Directions. Give the number of lines in the entries below that hold "mind", with no accompanying words.

Extracted entries.
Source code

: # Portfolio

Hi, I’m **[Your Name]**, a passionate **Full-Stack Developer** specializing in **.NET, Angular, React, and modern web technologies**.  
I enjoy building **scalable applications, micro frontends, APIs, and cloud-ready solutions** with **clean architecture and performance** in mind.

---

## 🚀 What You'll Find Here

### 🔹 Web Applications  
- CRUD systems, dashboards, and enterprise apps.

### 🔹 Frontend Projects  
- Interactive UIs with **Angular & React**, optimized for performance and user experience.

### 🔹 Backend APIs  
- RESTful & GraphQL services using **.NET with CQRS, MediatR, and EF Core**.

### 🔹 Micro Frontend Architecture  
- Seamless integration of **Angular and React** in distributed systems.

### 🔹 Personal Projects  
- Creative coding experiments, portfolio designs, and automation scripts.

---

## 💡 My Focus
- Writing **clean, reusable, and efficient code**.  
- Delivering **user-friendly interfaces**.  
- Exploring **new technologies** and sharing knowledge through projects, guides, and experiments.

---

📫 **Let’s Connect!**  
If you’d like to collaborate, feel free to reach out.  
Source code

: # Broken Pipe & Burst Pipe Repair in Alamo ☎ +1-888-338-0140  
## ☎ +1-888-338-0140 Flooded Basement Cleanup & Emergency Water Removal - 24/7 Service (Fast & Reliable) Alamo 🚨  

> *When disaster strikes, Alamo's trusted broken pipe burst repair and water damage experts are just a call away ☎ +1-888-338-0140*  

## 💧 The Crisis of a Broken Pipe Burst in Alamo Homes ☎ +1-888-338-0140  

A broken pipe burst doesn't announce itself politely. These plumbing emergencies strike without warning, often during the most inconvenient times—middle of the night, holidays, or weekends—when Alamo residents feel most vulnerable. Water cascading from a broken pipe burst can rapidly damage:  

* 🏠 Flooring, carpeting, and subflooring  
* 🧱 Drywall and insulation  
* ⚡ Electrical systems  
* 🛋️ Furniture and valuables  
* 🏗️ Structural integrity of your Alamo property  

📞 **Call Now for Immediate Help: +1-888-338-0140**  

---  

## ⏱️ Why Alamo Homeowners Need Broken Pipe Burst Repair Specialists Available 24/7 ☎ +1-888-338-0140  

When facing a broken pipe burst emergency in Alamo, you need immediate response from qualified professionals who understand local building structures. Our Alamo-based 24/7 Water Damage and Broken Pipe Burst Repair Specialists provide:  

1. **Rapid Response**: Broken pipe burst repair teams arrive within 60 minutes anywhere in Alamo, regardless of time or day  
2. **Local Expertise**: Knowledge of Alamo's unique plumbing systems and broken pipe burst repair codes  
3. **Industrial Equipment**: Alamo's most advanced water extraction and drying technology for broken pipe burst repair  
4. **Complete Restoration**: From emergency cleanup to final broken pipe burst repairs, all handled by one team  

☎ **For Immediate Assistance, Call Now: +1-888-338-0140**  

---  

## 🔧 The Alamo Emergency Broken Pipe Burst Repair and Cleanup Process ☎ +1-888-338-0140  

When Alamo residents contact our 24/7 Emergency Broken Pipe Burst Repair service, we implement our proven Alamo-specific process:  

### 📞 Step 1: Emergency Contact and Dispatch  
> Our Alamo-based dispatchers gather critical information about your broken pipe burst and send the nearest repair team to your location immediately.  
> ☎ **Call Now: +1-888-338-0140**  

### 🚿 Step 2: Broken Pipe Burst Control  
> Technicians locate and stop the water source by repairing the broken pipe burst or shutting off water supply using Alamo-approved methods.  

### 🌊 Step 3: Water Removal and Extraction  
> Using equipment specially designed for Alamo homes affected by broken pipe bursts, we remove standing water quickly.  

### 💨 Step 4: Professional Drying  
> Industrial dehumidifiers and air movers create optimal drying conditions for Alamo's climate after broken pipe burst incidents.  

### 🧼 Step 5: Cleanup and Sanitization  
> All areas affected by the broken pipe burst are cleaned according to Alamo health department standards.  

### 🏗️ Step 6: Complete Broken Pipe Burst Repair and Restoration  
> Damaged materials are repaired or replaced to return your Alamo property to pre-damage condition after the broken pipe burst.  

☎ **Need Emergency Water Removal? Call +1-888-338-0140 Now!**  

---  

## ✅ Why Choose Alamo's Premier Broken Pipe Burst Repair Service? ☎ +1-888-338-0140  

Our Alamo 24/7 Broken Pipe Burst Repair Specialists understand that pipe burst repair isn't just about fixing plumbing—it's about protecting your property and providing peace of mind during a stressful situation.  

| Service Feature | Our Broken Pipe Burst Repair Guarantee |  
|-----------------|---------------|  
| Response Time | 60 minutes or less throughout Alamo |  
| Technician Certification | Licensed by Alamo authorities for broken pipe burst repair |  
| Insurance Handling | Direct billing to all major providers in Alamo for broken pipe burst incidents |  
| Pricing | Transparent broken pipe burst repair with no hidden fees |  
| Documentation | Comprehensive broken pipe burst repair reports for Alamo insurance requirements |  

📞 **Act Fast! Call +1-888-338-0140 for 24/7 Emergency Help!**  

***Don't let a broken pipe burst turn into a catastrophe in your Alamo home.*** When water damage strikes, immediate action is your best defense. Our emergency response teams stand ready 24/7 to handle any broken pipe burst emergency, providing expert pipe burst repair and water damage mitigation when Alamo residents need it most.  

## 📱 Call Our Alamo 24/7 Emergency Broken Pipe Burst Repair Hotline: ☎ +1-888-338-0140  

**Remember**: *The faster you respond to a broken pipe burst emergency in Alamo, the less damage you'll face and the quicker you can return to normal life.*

Written response. 2